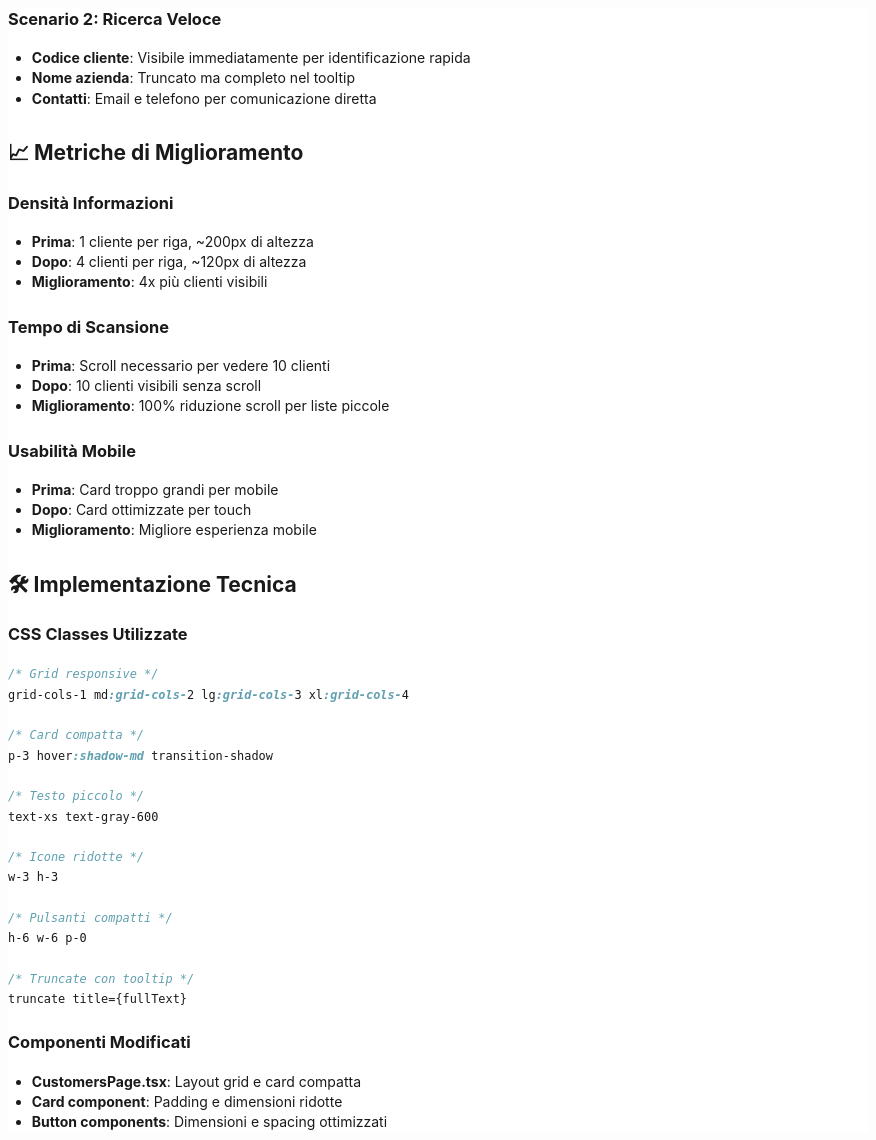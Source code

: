 ### **Scenario 2: Ricerca Veloce**
- **Codice cliente**: Visibile immediatamente per identificazione rapida
- **Nome azienda**: Truncato ma completo nel tooltip
- **Contatti**: Email e telefono per comunicazione diretta

## 📈 Metriche di Miglioramento

### **Densità Informazioni**
- **Prima**: 1 cliente per riga, ~200px di altezza
- **Dopo**: 4 clienti per riga, ~120px di altezza
- **Miglioramento**: 4x più clienti visibili

### **Tempo di Scansione**
- **Prima**: Scroll necessario per vedere 10 clienti
- **Dopo**: 10 clienti visibili senza scroll
- **Miglioramento**: 100% riduzione scroll per liste piccole

### **Usabilità Mobile**
- **Prima**: Card troppo grandi per mobile
- **Dopo**: Card ottimizzate per touch
- **Miglioramento**: Migliore esperienza mobile

## 🛠️ Implementazione Tecnica

### **CSS Classes Utilizzate**
```css
/* Grid responsive */
grid-cols-1 md:grid-cols-2 lg:grid-cols-3 xl:grid-cols-4

/* Card compatta */
p-3 hover:shadow-md transition-shadow

/* Testo piccolo */
text-xs text-gray-600

/* Icone ridotte */
w-3 h-3

/* Pulsanti compatti */
h-6 w-6 p-0

/* Truncate con tooltip */
truncate title={fullText}
```

### **Componenti Modificati**
- **CustomersPage.tsx**: Layout grid e card compatta
- **Card component**: Padding e dimensioni ridotte
- **Button components**: Dimensioni e spacing ottimizzati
• • •
**What the exercise asks**
The job here is to write out the records exactly, pictures excluded.

**Result of this exercise**
Source code

: ### **Scenario 2: Ricerca Veloce**
- **Codice cliente**: Visibile immediatamente per identificazione rapida
- **Nome azienda**: Truncato ma completo nel tooltip
- **Contatti**: Email e telefono per comunicazione diretta

## 📈 Metriche di Miglioramento

### **Densità Informazioni**
- **Prima**: 1 cliente per riga, ~200px di altezza
- **Dopo**: 4 clienti per riga, ~120px di altezza
- **Miglioramento**: 4x più clienti visibili

### **Tempo di Scansione**
- **Prima**: Scroll necessario per vedere 10 clienti
- **Dopo**: 10 clienti visibili senza scroll
- **Miglioramento**: 100% riduzione scroll per liste piccole

### **Usabilità Mobile**
- **Prima**: Card troppo grandi per mobile
- **Dopo**: Card ottimizzate per touch
- **Miglioramento**: Migliore esperienza mobile

## 🛠️ Implementazione Tecnica

### **CSS Classes Utilizzate**
```css
/* Grid responsive */
grid-cols-1 md:grid-cols-2 lg:grid-cols-3 xl:grid-cols-4

/* Card compatta */
p-3 hover:shadow-md transition-shadow

/* Testo piccolo */
text-xs text-gray-600

/* Icone ridotte */
w-3 h-3

/* Pulsanti compatti */
h-6 w-6 p-0

/* Truncate con tooltip */
truncate title={fullText}
```

### **Componenti Modificati**
- **CustomersPage.tsx**: Layout grid e card compatta
- **Card component**: Padding e dimensioni ridotte
- **Button components**: Dimensioni e spacing ottimizzati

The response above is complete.